Dans ces conditions, il n’y a plus qu’à arpenter. Un peuple qui, s’étant donné à un Sarkozy, se donne à un Hollande — sa réplique sous tous les rapports, parfois même en pire —, que peut-il exactement ? Un peuple qui tolère une classe de porte-voix médiatiques répétant comme des tourne-disques toutes les injonctions gouvernementales, quel est son degré de puissance ? Un peuple qui aurait dû, scandalisé par l’obscénité de leur servilité d’Etat, conspuer les chaînes d’information en continu, qui devrait congédier sous les lazzis les intellectuels casqués, et sous les épluchures les éditorialistes à jugulaire, qui devrait faire honte à un premier ministre se revendiquant explicitement de l’inintelligence des choses, honte à ses représentants rejouant comme des automates ces scènes historiques du parlementarisme français, les scènes de la trahison des représentés, de l’assentiment démocratique au pire, un peuple que l’amour de la liberté devrait soulever contre l’Etat policier terrorisant certains de ses citoyens au nom de la sécurité des citoyens, un peuple qui devrait faire tout cela et qui ne le fait pas, de quoi est-il capable au juste ? A ce peuple en corps, il faut poser la question que Spinoza pose à tout corps : qu’est-ce que peut un corps ? Et la réponse s’ensuit au spectacle des choses faites par le corps.

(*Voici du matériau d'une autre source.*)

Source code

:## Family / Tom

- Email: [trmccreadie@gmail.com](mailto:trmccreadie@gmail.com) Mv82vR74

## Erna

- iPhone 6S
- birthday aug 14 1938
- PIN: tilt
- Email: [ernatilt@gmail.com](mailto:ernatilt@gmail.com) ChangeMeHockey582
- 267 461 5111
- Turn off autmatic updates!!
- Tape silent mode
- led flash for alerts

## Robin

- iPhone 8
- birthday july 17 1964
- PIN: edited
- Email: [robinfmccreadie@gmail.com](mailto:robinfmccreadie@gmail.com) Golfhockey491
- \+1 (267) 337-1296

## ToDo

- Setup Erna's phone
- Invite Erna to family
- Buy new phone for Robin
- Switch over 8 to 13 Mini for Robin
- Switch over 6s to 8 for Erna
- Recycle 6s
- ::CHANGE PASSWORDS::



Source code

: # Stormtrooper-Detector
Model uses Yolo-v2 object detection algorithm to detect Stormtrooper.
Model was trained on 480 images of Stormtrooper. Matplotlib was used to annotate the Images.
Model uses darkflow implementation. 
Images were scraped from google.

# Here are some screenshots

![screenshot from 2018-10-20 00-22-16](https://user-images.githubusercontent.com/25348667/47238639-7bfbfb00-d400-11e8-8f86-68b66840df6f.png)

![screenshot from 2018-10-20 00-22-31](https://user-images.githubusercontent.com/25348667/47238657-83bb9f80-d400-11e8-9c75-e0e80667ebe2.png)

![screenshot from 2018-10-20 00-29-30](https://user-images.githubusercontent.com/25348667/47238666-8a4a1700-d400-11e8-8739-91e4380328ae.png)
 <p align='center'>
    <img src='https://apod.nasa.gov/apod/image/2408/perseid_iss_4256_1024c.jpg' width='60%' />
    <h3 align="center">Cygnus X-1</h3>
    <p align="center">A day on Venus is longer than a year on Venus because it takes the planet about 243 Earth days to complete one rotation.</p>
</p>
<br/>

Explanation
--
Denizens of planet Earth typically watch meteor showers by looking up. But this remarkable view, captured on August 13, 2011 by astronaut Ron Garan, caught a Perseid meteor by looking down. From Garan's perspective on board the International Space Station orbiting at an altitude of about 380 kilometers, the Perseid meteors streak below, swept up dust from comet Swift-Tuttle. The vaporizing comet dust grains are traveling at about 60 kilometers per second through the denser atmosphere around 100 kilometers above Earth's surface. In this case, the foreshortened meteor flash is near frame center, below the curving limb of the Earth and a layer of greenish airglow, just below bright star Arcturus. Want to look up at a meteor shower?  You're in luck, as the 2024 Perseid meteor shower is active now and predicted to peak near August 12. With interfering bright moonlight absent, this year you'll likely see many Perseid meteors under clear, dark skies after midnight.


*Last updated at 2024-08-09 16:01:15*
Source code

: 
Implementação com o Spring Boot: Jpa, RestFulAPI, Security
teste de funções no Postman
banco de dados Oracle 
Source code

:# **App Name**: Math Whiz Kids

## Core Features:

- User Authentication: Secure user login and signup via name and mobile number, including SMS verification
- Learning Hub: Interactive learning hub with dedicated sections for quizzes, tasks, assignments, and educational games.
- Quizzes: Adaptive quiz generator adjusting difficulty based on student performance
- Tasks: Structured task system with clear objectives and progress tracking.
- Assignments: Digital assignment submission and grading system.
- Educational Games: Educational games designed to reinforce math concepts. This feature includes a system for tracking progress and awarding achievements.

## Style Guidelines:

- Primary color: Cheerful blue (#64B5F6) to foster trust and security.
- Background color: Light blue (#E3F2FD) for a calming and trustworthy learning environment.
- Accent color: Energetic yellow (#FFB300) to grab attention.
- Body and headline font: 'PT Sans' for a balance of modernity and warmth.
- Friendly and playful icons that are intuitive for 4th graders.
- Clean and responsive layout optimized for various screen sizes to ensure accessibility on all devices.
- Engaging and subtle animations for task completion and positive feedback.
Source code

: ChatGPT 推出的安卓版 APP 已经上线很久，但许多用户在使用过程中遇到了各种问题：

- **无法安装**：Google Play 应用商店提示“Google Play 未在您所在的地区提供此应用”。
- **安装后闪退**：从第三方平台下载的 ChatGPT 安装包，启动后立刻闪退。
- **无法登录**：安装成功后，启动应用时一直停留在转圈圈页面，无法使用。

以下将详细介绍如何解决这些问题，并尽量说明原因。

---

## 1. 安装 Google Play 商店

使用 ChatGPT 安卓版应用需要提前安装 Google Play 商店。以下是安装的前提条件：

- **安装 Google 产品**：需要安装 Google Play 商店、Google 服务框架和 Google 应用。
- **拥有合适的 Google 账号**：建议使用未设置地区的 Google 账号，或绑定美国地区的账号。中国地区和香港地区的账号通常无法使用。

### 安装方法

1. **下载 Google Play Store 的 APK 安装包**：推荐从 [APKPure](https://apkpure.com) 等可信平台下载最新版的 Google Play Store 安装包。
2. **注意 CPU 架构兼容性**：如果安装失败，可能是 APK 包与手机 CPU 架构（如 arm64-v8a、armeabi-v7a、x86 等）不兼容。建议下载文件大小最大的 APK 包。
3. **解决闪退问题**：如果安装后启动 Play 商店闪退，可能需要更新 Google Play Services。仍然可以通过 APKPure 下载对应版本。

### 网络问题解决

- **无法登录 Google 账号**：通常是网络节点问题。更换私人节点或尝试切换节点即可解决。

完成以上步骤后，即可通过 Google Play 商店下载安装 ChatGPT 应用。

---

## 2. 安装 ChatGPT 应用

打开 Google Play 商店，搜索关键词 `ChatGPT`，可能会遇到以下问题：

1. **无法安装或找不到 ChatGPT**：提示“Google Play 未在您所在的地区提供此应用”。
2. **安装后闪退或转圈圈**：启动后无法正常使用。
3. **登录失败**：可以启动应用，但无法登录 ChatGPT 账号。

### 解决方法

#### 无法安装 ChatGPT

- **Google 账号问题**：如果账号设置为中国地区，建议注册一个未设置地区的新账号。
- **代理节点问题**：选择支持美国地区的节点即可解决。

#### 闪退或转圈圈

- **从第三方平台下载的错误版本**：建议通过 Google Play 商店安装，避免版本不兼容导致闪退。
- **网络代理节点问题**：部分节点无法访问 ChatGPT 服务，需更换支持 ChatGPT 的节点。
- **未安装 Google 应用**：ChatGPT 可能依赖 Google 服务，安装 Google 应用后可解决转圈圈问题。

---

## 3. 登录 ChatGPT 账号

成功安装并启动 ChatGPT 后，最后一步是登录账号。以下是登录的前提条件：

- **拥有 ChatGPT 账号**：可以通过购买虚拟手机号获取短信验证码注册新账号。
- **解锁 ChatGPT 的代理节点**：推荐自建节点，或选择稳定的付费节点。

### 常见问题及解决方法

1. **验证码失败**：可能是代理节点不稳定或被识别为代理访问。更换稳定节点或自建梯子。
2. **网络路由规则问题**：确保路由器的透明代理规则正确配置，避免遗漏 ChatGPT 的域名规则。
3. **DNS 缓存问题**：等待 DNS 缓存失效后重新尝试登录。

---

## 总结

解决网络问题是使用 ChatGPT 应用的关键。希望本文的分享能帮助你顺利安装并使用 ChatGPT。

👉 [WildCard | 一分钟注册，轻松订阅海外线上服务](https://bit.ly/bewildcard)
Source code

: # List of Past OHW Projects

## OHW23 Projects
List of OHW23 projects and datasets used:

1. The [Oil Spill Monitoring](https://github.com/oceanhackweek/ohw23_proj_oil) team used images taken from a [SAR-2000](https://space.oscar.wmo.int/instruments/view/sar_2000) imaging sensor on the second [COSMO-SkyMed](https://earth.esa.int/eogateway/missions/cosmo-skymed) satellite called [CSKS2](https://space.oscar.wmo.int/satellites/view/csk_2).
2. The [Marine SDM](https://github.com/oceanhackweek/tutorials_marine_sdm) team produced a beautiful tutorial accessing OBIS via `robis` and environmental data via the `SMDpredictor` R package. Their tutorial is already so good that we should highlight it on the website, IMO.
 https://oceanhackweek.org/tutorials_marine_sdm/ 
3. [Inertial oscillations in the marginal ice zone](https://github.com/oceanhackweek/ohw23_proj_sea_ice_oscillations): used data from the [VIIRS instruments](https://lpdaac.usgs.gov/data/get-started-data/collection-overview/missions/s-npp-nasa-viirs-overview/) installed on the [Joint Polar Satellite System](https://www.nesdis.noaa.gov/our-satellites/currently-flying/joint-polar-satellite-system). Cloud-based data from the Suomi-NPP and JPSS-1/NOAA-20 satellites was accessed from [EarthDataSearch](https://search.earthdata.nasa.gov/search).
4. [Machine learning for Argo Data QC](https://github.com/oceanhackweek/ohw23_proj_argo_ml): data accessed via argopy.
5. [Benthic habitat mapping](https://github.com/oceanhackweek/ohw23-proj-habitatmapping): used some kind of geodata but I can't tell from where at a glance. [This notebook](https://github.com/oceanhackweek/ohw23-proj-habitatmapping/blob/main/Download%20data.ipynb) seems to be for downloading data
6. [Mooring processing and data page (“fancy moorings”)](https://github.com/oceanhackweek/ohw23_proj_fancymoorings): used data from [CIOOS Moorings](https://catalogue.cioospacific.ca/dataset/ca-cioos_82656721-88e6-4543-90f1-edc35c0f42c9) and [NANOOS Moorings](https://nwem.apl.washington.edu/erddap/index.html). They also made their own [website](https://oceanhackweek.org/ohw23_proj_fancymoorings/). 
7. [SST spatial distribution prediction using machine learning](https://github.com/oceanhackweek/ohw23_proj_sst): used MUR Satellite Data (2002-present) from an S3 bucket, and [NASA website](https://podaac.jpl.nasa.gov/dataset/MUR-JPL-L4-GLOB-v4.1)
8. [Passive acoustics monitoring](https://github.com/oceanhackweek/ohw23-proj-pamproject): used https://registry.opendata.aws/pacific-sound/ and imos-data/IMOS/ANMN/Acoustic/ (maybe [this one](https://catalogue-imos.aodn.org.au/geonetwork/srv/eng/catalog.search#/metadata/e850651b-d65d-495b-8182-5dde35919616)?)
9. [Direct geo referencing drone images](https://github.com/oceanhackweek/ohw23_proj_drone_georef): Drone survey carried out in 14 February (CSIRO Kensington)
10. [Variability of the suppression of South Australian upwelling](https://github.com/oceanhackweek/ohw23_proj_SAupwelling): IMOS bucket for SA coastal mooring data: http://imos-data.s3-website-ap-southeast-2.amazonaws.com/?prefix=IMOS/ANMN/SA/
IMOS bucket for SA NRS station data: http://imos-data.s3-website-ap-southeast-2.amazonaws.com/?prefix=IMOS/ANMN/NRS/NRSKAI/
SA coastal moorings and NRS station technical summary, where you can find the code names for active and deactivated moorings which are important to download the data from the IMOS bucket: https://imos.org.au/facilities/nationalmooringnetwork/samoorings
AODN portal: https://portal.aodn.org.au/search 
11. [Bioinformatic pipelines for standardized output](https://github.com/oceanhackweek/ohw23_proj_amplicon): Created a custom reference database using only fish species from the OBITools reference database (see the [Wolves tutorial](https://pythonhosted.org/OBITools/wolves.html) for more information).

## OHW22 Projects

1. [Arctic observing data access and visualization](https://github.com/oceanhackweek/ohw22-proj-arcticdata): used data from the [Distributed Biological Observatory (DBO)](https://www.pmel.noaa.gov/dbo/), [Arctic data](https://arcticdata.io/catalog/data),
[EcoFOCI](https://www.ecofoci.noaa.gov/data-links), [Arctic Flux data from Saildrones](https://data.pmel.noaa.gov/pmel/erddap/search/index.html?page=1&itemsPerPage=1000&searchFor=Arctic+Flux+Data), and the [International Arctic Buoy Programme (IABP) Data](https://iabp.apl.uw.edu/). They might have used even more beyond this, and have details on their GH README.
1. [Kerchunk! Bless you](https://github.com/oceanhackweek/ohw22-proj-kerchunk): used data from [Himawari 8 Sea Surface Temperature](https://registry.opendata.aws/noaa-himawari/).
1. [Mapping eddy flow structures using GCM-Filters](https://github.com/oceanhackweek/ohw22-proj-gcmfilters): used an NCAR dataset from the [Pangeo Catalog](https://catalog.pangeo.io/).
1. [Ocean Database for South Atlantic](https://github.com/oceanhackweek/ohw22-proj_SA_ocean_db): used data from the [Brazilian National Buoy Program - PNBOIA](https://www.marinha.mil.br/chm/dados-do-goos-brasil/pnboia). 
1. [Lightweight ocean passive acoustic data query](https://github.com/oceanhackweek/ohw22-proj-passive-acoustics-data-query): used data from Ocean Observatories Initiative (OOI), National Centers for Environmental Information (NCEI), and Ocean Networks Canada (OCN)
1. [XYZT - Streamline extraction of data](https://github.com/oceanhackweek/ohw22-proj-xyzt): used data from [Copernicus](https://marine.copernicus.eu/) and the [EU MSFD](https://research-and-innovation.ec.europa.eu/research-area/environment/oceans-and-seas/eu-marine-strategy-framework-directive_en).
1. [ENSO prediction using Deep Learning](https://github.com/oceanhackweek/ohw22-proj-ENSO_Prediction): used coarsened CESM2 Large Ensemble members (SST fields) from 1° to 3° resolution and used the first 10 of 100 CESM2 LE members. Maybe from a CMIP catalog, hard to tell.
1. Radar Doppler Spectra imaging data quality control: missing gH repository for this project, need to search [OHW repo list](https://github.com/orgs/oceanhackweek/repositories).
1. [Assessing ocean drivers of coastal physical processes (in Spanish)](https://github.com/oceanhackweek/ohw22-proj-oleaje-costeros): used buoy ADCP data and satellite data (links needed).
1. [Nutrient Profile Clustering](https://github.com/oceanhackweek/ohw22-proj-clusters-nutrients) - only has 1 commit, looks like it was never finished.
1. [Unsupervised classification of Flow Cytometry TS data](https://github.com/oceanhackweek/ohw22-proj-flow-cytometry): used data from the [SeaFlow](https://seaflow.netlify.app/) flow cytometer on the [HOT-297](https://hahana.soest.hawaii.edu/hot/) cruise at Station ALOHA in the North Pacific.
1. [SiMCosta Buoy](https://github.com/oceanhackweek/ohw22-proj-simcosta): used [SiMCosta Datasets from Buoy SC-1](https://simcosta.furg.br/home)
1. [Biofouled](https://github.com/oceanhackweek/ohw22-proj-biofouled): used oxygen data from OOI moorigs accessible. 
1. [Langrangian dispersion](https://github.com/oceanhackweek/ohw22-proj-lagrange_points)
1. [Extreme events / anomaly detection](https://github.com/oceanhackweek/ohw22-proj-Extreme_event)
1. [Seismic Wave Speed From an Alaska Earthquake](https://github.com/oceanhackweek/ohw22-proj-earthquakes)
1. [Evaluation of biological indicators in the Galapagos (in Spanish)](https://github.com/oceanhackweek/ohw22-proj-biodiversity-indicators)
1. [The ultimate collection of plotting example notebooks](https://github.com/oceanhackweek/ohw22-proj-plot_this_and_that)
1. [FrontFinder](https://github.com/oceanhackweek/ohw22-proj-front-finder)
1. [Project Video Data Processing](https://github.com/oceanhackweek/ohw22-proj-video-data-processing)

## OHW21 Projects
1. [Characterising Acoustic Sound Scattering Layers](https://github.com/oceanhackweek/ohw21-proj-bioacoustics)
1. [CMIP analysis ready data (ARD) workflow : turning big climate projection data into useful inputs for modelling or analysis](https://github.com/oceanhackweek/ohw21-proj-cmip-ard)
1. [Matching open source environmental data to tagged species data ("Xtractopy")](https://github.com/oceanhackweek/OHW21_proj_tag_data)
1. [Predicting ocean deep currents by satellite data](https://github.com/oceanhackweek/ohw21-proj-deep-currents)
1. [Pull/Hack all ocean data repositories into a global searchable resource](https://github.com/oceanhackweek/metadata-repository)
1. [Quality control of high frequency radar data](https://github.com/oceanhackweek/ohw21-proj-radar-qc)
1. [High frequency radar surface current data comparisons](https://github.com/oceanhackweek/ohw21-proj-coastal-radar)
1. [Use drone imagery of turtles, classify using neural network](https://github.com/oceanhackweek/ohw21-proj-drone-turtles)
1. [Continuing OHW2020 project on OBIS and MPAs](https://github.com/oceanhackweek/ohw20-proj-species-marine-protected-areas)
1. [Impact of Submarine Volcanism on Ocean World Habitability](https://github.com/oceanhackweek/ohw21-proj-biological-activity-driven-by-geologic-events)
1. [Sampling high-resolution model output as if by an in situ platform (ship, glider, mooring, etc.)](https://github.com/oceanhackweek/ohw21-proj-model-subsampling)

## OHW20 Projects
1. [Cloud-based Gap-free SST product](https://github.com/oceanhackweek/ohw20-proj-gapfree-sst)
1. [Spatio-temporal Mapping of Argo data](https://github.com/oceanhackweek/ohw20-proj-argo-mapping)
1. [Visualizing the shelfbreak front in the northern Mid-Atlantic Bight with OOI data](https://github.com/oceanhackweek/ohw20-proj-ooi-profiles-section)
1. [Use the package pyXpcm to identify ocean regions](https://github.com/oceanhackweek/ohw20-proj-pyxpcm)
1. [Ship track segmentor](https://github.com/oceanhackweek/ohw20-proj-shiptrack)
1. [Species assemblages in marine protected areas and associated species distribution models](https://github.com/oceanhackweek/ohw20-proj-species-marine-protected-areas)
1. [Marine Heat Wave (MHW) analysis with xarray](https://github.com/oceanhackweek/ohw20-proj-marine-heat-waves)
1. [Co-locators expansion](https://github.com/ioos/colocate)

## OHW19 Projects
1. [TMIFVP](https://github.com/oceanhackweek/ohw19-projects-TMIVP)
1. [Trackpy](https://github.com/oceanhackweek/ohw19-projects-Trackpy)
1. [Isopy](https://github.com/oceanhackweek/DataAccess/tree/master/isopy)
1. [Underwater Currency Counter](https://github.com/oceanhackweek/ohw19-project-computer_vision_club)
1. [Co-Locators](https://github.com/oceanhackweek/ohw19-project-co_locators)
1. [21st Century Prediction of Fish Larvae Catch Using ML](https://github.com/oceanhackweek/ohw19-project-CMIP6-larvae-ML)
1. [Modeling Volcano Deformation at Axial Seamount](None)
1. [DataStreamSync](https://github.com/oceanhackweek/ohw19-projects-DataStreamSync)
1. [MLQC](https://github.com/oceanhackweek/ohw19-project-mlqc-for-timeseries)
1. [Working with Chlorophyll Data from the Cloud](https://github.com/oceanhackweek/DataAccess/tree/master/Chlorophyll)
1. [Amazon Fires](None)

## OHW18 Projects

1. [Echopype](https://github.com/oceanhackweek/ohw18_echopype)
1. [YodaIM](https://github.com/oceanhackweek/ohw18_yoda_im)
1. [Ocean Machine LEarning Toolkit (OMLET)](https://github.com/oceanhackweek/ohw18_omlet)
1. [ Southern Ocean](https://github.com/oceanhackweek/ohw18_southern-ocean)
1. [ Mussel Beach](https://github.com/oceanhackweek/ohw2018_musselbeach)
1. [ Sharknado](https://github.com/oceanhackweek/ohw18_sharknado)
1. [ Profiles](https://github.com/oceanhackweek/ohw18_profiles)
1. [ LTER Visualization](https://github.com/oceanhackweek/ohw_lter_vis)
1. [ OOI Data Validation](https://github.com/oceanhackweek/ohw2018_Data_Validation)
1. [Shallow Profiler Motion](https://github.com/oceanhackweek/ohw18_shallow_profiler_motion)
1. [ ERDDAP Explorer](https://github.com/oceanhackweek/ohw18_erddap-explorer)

Au fond de la dépossession, les citoyens protesteront qu’« ils n’y peuvent rien ». Ils n’ont pas « fait » les institutions de la Ve République qui déterminent largement d’avoir à choisir entre le dur-mou et le mou-dur (en attendant la dure-dure), ils n’ont pas barre sur l’offre et prennent ce que l’état de l’offre leur offre. Ils ne peuvent rien au jeu capitaliste qui organise les médias et leurs efforts de verrouillage au service du duopole dit « de gouvernement ».